**Given records:**
_____
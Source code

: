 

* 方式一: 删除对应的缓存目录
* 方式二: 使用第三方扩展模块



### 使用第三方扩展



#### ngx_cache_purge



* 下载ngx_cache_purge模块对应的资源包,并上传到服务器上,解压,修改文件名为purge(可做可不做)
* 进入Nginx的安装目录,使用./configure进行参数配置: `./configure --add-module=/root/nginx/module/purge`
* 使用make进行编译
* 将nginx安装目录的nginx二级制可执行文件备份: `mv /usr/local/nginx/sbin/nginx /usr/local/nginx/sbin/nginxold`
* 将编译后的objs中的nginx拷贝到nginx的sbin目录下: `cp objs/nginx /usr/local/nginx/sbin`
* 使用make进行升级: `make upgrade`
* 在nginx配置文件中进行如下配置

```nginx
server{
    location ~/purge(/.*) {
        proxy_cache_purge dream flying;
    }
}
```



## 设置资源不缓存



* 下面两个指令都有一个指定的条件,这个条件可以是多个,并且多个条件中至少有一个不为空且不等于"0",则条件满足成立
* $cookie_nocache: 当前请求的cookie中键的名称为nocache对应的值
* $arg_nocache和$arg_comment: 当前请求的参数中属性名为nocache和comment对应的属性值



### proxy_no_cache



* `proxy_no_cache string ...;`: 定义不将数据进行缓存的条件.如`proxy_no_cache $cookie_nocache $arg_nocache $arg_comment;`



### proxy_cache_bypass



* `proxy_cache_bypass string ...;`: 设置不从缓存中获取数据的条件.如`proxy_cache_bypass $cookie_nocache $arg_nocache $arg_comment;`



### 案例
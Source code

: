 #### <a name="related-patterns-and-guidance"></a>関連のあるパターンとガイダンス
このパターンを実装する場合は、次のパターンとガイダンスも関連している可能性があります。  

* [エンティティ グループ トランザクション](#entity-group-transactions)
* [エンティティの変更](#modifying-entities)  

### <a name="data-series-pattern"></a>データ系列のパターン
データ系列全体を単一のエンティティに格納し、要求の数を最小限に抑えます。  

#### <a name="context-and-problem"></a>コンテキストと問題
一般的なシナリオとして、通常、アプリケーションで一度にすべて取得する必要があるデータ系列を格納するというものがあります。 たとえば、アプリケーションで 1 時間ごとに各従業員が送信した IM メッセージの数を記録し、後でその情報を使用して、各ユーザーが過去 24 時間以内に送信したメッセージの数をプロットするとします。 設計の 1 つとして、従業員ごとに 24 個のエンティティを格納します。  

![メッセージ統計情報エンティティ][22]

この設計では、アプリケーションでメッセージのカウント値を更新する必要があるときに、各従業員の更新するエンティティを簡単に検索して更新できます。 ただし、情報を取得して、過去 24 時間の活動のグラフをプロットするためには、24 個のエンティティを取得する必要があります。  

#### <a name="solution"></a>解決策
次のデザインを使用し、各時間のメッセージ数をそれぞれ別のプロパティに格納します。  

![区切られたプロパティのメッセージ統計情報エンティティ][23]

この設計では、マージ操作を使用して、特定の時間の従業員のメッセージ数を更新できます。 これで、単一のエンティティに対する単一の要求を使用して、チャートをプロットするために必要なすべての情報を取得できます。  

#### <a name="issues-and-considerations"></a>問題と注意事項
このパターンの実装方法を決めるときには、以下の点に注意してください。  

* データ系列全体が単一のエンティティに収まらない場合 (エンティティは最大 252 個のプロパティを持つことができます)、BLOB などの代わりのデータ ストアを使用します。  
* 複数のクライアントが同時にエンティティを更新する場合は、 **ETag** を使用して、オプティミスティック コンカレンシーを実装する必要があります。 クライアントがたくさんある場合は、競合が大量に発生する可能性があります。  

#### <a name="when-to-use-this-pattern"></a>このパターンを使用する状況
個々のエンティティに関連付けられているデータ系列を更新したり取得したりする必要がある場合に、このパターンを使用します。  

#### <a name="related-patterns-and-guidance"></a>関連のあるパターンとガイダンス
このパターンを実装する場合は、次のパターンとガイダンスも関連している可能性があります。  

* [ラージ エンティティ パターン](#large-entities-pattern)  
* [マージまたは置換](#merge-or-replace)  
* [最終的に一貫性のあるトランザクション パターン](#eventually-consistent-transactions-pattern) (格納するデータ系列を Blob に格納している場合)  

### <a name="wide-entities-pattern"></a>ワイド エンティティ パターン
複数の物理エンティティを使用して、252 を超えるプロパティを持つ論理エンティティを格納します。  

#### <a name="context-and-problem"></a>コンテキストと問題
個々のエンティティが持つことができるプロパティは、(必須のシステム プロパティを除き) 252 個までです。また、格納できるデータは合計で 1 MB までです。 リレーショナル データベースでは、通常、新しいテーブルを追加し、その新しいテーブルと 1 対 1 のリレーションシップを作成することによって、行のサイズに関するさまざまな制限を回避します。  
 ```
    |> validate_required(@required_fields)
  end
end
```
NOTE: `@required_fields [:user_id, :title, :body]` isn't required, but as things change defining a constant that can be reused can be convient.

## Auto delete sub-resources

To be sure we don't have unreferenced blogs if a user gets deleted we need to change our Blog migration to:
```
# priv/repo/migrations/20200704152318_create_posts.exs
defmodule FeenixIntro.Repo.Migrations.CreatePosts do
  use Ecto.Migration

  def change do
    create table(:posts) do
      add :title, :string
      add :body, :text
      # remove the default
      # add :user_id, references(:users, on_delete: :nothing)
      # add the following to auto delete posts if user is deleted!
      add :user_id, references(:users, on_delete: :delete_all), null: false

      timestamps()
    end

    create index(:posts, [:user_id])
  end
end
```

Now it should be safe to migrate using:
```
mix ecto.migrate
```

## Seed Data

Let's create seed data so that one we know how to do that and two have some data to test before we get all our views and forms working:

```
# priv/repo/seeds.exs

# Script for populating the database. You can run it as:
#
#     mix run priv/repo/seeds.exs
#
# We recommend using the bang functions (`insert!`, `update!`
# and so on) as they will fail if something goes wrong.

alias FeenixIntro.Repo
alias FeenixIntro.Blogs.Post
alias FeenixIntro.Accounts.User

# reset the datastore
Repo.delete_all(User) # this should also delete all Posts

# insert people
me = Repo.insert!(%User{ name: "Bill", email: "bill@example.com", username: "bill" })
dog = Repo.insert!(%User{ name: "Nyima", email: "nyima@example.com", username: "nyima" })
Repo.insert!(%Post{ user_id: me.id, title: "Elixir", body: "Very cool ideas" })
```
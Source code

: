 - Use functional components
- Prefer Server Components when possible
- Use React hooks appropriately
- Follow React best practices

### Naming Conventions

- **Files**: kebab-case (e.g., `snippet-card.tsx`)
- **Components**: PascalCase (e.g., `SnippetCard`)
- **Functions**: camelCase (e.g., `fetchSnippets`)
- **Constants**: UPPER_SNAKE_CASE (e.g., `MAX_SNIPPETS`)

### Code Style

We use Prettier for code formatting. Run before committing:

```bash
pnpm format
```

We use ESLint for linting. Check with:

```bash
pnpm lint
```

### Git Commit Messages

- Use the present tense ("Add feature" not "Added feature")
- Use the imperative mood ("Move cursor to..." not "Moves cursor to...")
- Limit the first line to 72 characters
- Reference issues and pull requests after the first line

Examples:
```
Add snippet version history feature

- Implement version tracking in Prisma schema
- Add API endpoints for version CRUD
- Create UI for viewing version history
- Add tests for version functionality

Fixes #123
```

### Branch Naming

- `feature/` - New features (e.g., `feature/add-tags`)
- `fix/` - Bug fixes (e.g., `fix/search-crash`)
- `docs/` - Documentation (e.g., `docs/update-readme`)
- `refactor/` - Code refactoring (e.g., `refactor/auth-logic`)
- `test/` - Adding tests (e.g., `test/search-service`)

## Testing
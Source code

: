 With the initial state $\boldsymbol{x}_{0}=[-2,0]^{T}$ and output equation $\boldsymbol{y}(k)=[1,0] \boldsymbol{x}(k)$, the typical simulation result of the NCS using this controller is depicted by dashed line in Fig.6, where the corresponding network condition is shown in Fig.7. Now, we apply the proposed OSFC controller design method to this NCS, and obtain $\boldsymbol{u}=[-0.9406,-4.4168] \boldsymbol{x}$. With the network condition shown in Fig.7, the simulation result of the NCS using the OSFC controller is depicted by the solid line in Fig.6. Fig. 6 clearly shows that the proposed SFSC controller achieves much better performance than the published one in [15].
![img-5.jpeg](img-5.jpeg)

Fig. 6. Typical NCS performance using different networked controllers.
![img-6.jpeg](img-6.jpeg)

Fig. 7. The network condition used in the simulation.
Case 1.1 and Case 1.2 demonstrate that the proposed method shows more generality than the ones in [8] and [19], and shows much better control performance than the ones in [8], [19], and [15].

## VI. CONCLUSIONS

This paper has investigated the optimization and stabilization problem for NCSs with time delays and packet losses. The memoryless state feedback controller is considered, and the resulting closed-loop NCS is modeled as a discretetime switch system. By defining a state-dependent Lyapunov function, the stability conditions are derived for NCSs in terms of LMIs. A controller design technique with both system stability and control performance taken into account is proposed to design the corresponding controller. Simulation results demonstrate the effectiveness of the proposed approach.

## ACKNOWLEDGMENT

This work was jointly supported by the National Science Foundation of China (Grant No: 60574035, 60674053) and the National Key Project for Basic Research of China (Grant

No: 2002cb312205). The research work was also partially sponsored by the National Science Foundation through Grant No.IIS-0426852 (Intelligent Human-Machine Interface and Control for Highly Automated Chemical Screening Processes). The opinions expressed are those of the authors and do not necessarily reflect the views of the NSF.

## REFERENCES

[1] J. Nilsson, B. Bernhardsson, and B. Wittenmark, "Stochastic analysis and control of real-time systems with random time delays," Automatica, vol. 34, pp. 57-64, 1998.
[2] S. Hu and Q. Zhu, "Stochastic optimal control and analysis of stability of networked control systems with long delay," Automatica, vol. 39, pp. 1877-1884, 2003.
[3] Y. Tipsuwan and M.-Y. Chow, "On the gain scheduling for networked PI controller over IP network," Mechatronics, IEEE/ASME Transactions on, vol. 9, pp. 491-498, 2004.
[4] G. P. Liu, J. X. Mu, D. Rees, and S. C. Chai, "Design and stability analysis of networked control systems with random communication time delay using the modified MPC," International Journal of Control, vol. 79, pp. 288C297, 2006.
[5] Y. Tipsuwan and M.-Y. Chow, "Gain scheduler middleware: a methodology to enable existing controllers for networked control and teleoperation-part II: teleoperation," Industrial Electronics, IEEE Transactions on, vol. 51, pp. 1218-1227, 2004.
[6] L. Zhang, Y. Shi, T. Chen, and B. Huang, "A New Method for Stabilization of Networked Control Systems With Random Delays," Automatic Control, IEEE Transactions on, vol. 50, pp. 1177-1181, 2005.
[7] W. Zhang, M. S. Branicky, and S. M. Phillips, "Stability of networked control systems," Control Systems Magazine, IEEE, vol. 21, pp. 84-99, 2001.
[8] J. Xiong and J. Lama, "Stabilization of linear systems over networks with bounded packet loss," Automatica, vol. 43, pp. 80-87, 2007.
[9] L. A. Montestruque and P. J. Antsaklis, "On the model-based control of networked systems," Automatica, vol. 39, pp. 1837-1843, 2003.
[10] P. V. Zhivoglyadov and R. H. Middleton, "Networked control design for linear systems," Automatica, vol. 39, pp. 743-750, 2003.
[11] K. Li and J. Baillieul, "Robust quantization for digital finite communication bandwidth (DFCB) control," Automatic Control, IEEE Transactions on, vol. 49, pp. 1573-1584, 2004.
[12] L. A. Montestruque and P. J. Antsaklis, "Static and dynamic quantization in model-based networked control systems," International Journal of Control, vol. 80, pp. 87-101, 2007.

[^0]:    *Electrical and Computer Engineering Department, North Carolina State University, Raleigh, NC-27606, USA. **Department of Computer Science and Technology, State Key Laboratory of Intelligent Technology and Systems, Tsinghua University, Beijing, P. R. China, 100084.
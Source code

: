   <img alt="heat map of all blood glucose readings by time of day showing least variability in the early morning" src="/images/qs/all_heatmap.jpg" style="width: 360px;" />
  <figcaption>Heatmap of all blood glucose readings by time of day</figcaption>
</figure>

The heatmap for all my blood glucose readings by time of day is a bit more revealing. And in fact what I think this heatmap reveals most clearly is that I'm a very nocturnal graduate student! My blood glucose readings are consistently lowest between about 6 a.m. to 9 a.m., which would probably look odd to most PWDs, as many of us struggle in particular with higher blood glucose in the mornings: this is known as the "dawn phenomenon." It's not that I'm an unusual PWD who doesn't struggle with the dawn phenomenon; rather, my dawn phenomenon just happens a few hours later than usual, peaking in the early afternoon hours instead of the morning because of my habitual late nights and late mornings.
_____
**Exercise:** Go over the listing above and copy out each line that includes "関連のあるパターンとガイダンス".

**Task solution:**
: #### <a name="related-patterns-and-guidance"></a>関連のあるパターンとガイダンス
#### <a name="related-patterns-and-guidance"></a>関連のあるパターンとガイダンス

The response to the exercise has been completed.